The gates are still wide open and owing to the level of Lake Superior, they will probably be so for a long, long time. FM


----------



## Gordon Casey (Jun 13, 2017)

Forest Meister said:


> The gates are still wide open and owing to the level of Lake Superior, they will probably be so for a long, long time. FM


It's sad but the main runs are not fishable and will be be for a long time just like Meister said. I'm saying years. The inside run will be combat fishing.


----------



## mfs686 (Mar 15, 2007)

Gordon Casey said:


> It's sad but the main runs are not fishable and will be be for a long time just like Meister said. I'm saying years. The inside run will be combat fishing.


Someone just posted a video (Fly Tying forum) of himself fishing on the Rapids.
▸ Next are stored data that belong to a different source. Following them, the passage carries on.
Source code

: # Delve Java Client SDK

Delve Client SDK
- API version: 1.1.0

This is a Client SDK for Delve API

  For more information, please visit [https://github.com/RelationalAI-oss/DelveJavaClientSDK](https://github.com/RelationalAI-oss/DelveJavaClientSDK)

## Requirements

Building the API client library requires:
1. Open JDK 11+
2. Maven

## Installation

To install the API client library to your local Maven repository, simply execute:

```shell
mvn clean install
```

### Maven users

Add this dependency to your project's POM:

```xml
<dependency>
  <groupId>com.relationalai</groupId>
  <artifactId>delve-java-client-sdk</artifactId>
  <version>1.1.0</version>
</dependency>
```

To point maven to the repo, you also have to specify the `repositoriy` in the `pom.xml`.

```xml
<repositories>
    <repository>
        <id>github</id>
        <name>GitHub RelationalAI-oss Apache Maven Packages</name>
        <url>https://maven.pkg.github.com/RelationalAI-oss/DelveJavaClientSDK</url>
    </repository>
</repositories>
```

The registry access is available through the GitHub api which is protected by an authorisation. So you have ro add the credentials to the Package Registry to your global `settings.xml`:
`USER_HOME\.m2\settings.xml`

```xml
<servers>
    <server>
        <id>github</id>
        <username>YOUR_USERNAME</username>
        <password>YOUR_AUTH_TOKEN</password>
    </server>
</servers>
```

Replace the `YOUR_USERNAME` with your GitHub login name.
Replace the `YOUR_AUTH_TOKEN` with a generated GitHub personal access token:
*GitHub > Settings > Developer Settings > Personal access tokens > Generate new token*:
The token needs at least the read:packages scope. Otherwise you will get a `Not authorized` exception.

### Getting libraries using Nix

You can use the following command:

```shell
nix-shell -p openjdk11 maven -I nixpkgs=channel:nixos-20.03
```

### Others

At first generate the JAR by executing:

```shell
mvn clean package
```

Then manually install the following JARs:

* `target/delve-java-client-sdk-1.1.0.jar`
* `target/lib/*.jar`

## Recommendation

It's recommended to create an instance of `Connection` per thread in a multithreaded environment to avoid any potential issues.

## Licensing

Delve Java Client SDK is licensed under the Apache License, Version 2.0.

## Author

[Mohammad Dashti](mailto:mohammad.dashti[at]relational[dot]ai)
He is standing on the berm and it looks high and dry. He claims it is from 2019.


----------



## DrSpeck (Nov 12, 2015)

mfs686 said:


> Someone just posted a video (Fly Tying forum) of himself fishing on the Rapids. He is standing on the berm and it looks high and dry. He claims it is from 2019.


The gate flow is reduced in the late fall to winter settings each year even in wet years and winter fishing can then be done in the main runs. The entity that regulates the flow has a history of news releases that state the “number of gates” that are open. I’ve gone through them all during my more fishing obsessed times when I couldn’t get out. Flow equivalent to 2 or fewer gates open is ideal for the main runs. The website for the news releases is below. So maybe winter in the Soo for you? Otherwise we’ll just have to wait a few years for the cycle to turn and the summer flows to lessen. It’ll happen, just not this year. 
https://ijc.org/en/lsbc/news/releases


----------



## kingfisher 11 (Jan 26, 2000)

DrSpeck said:


> The gate flow is reduced in the late fall to winter settings each year even in wet years and winter fishing can then be done in the main runs. The entity that regulates the flow has a history of news releases that state the “number of gates” that are open. I’ve gone through them all during my more fishing obsessed times when I couldn’t get out. Flow equivalent to 2 or fewer gates open is ideal for the main runs. The website for the news releases is below. So maybe winter in the Soo for you? Otherwise we’ll just have to wait a few years for the cycle to turn and the summer flows to lessen. It’ll happen, just not this year.
> https://ijc.org/en/lsbc/news/releases


I agree, my boy is living up there and fishes 4-5 days a week. He has lots of buddies that also fish. He told me last week the rapids will be tough to fish this year. He was saing that they had some type of precipitation, starting last Nov just about every other day since then.


----------



## Gordon Casey (Jun 13, 2017)

DrSpeck said:


> The gate flow is reduced in the late fall to winter settings each year even in wet years and winter fishing can then be done in the main runs. The entity that regulates the flow has a history of news releases that state the “number of gates” that are open. I’ve gone through them all during my more fishing obsessed times when I couldn’t get out. Flow equivalent to 2 or fewer gates open is ideal for the main runs. The website for the news releases is below. So maybe winter in the Soo for you? Otherwise we’ll just have to wait a few years for the cycle to turn and the summer flows to lessen. It’ll happen, just not this year.
> https://ijc.org/en/lsbc/news/releases


Excellent web site, I did not know it existed. With this site you can settle a lot of arguments regarding how many open and how much open they are. I got it saved and I will refer to it often. All I know, is that when I visit the rapids, you have to be nuts to venture into the main runs. I see people standing on the berm, attempting to cast into the main runs. What do you do if you hook a fish?? If you fall in your fish bait!


----------



## DrSpeck (Nov 12, 2015)

Gordon Casey said:


> Excellent web site, I did not know it existed. With this site you can settle a lot of arguments regarding how many open and how much open they are. I got it saved and I will refer to it often. All I know, is that when I visit the rapids, you have to be nuts to venture into the main runs. I see people standing on the berm, attempting to cast into the main runs. What do you do if you hook a fish?? If you fall in your fish bait!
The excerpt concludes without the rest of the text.